An annoying situation for Allen, but could he do anything about it?

Under the Eleventh Amendment to the U.S. Constitution, federal courts are prohibited from entertaining lawsuits from citizens. Congress may attempt to abrogate such immunity but it must do so under delineated authority. In the early 1990s, Congress attempted to abrogate states' immunity from intellectual property suits, but in 1999, in Florida Prepaid v. College Savings Bank, the Supreme Court held that Congress couldn't justify its attempt to force states into federal court for patent infringement under Article I of the Constitution.

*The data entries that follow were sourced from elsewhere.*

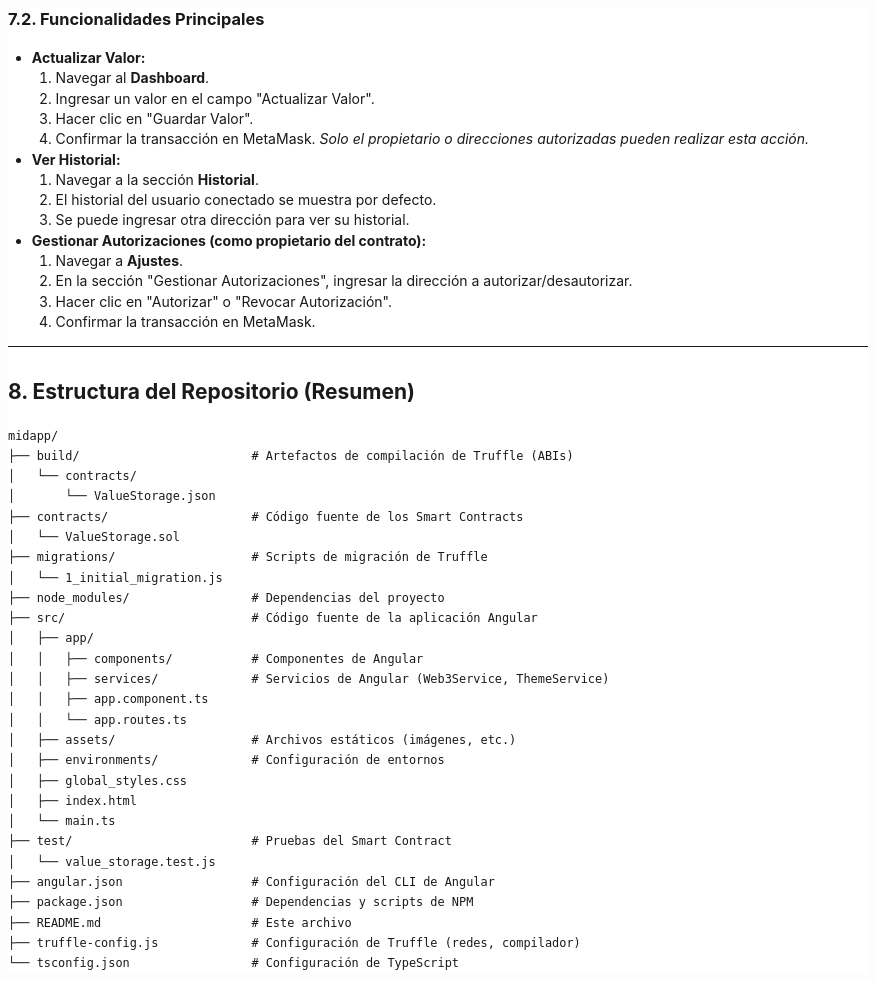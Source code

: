### 7.2. Funcionalidades Principales
-   **Actualizar Valor:**
    1.  Navegar al **Dashboard**.
    2.  Ingresar un valor en el campo "Actualizar Valor".
    3.  Hacer clic en "Guardar Valor".
    4.  Confirmar la transacción en MetaMask.
    *Solo el propietario o direcciones autorizadas pueden realizar esta acción.*
-   **Ver Historial:**
    1.  Navegar a la sección **Historial**.
    2.  El historial del usuario conectado se muestra por defecto.
    3.  Se puede ingresar otra dirección para ver su historial.
-   **Gestionar Autorizaciones (como propietario del contrato):**
    1.  Navegar a **Ajustes**.
    2.  En la sección "Gestionar Autorizaciones", ingresar la dirección a autorizar/desautorizar.
    3.  Hacer clic en "Autorizar" o "Revocar Autorización".
    4.  Confirmar la transacción en MetaMask.

---

## 8. Estructura del Repositorio (Resumen)

```text
midapp/
├── build/                        # Artefactos de compilación de Truffle (ABIs)
│   └── contracts/
│       └── ValueStorage.json
├── contracts/                    # Código fuente de los Smart Contracts
│   └── ValueStorage.sol
├── migrations/                   # Scripts de migración de Truffle
│   └── 1_initial_migration.js
├── node_modules/                 # Dependencias del proyecto
├── src/                          # Código fuente de la aplicación Angular
│   ├── app/
│   │   ├── components/           # Componentes de Angular
│   │   ├── services/             # Servicios de Angular (Web3Service, ThemeService)
│   │   ├── app.component.ts
│   │   └── app.routes.ts
│   ├── assets/                   # Archivos estáticos (imágenes, etc.)
│   ├── environments/             # Configuración de entornos
│   ├── global_styles.css
│   ├── index.html
│   └── main.ts
├── test/                         # Pruebas del Smart Contract
│   └── value_storage.test.js
├── angular.json                  # Configuración del CLI de Angular
├── package.json                  # Dependencias y scripts de NPM
├── README.md                     # Este archivo
├── truffle-config.js             # Configuración de Truffle (redes, compilador)
└── tsconfig.json                 # Configuración de TypeScript
```
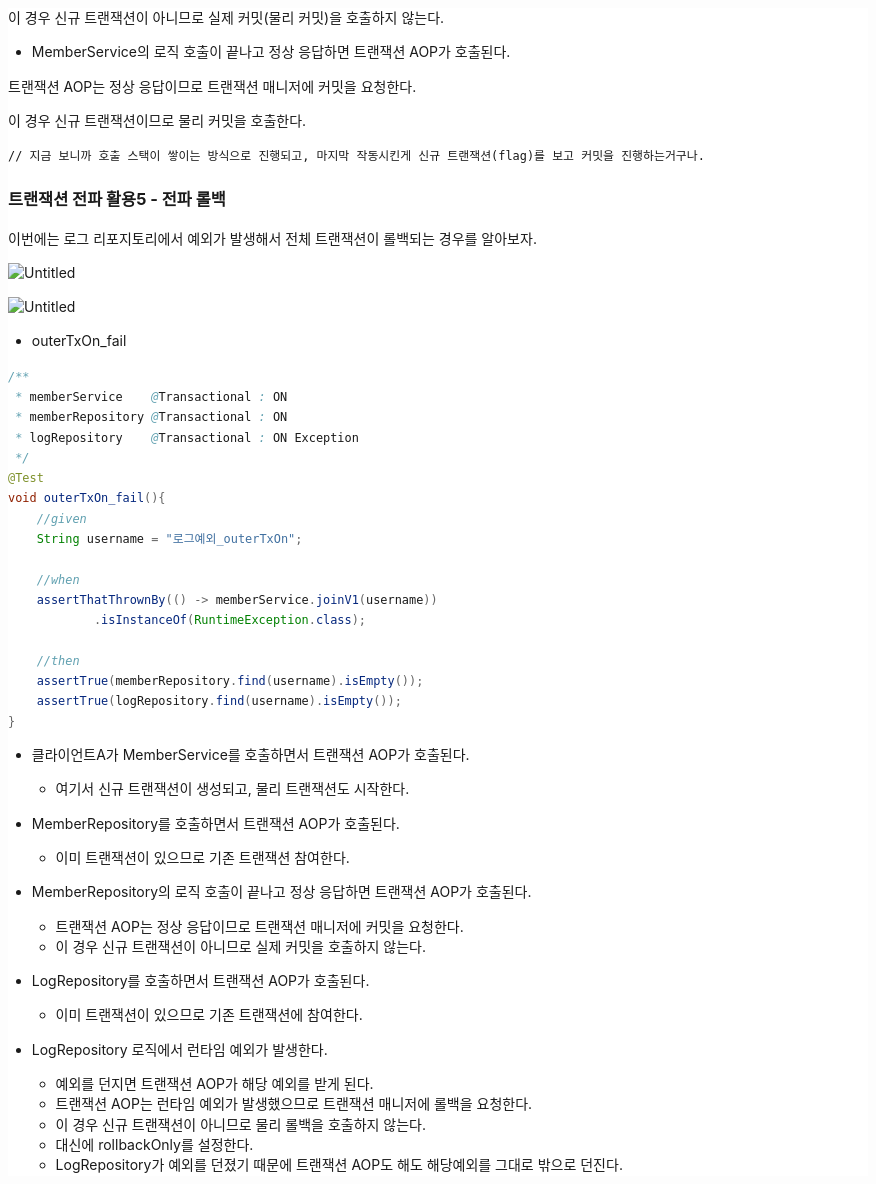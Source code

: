 이 경우 신규 트랜잭션이 아니므로 실제 커밋(물리 커밋)을 호출하지 않는다.

- MemberService의 로직 호출이 끝나고 정상 응답하면 트랜잭션 AOP가 호출된다.

트랜잭션 AOP는 정상 응답이므로 트랜잭션 매니저에 커밋을 요청한다.

이 경우 신규 트랜잭션이므로 물리 커밋을 호출한다.

`// 지금 보니까 호출 스택이 쌓이는 방식으로 진행되고, 마지막 작동시킨게 신규 트랜잭션(flag)를 보고 커밋을 진행하는거구나.`

### 트랜잭션 전파 활용5 - 전파 롤백

이번에는 로그 리포지토리에서 예외가 발생해서 전체 트랜잭션이 롤백되는 경우를 알아보자.

![Untitled](https://s3-us-west-2.amazonaws.com/secure.notion-static.com/caeaf3d9-db25-495b-bb5b-e06b6ad6b256/Untitled.png)

![Untitled](https://s3-us-west-2.amazonaws.com/secure.notion-static.com/7f014feb-4c9b-4b51-88e1-c5583ad8a7b9/Untitled.png)

- outerTxOn_fail

```java
/**
 * memberService    @Transactional : ON
 * memberRepository @Transactional : ON
 * logRepository    @Transactional : ON Exception
 */
@Test
void outerTxOn_fail(){
    //given
    String username = "로그예외_outerTxOn";

    //when
    assertThatThrownBy(() -> memberService.joinV1(username))
            .isInstanceOf(RuntimeException.class);

    //then
    assertTrue(memberRepository.find(username).isEmpty());
    assertTrue(logRepository.find(username).isEmpty());
}
```

- 클라이언트A가 MemberService를 호출하면서 트랜잭션 AOP가 호출된다.
    - 여기서 신규 트랜잭션이 생성되고, 물리 트랜잭션도 시작한다.

- MemberRepository를 호출하면서 트랜잭션 AOP가 호출된다.
    - 이미 트랜잭션이 있으므로 기존 트랜잭션 참여한다.

- MemberRepository의 로직 호출이 끝나고 정상 응답하면 트랜잭션 AOP가 호출된다.
    - 트랜잭션 AOP는 정상 응답이므로 트랜잭션 매니저에 커밋을 요청한다.
    - 이 경우 신규 트랜잭션이 아니므로 실제 커밋을 호출하지 않는다.

- LogRepository를 호출하면서 트랜잭션 AOP가 호출된다.
    - 이미 트랜잭션이 있으므로 기존 트랜잭션에 참여한다.

- LogRepository 로직에서 런타임 예외가 발생한다.
    - 예외를 던지면 트랜잭션 AOP가 해당 예외를 받게 된다.
    - 트랜잭션 AOP는 런타임 예외가 발생했으므로 트랜잭션 매니저에 롤백을 요청한다.
    - 이 경우 신규 트랜잭션이 아니므로 물리 롤백을 호출하지 않는다.
    - 대신에 rollbackOnly를 설정한다.
    - LogRepository가 예외를 던졌기 때문에 트랜잭션 AOP도 해도 해당예외를 그대로 밖으로 던진다.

Today, led by Justice Elena Kagan, the high court comes to the conclusion that the two-decade-old decision dooms Allen's arguments. The latest opinion not only amounts to a victory for states and a new worry for copyright owners expressing concern about being victimized by government, but also for stare decisis, the principle that precedence should be upheld except under the most unusual of circumstances. 

Allen pointed to a more recent abrogation decision by the Supreme Court — Central Virginia Community College v. Katz (2006) — but Kagan writes this reflected "bankruptcy exceptionalism." Unfortunately for Allen, intellectual property owners don't enjoy the same benefits because of the place that bankruptcy commands in history and federal jurisdiction.

Read the opinion here. (Several justices also wrote concurring opinions.)

There's also the matter of the 14th Amendment, specifically the ability of Congress to make states comply with civil rights guarantees like equal protection and due process.

"When does the Fourteenth Amendment care about copyright infringement?" asks Kagan. "Sometimes, no doubt. Copyrights are a form of property. And the Fourteenth Amendment bars the States from 'depriv[ing]' a person of property 'without due process of law.' But even if sometimes, by no means always. Under our precedent, a merely negligent act does not 'deprive' a person of property. So an infringement must be intentional, or at least reckless, to come within the reach of the Due Process Clause. And more: A State cannot violate that Clause unless it fails to offer an adequate remedy for an infringement, because such a remedy itself satisfies the demand of 'due process.'”

Kagan ends her opinion with a hint that future abrogation activity by federal lawmakers may not be hopeless on the intellectual property front. She writes that when Congress first attempted to do so back in 1990 (before these Supreme Court cases followed), "Congress likely did not appreciate the importance of linking the scope of its abrogation to the redress or prevention of unconstitutional injuries — and of creating a legislative record to back up that connection."

"But going forward, Congress will know those rules," she adds. "And under them, if it detects violations of due process, then it may enact a proportionate response. That kind of tailored statute can effectively stop States from behaving as copyright pirates. Even while respecting constitutional limits, it can bring digital Blackbeards to justice."

In a statement, Allen said he was saddened by decision.

"Today, under this Supreme Court ruling, writers, software developers, composers, film-makers and other creators, just like me, cannot avail themselves of the protection Congress gave them from copyright infringement by states," he said. "We are saddened by the court’s decision. The state of North Carolina routinely and vigorously enforces its own copyrights, yet simultaneously hides behind sovereign immunity when it violates the intellectual property rights of its own citizens. The Constitution and Congress of the United States of America call for a different result."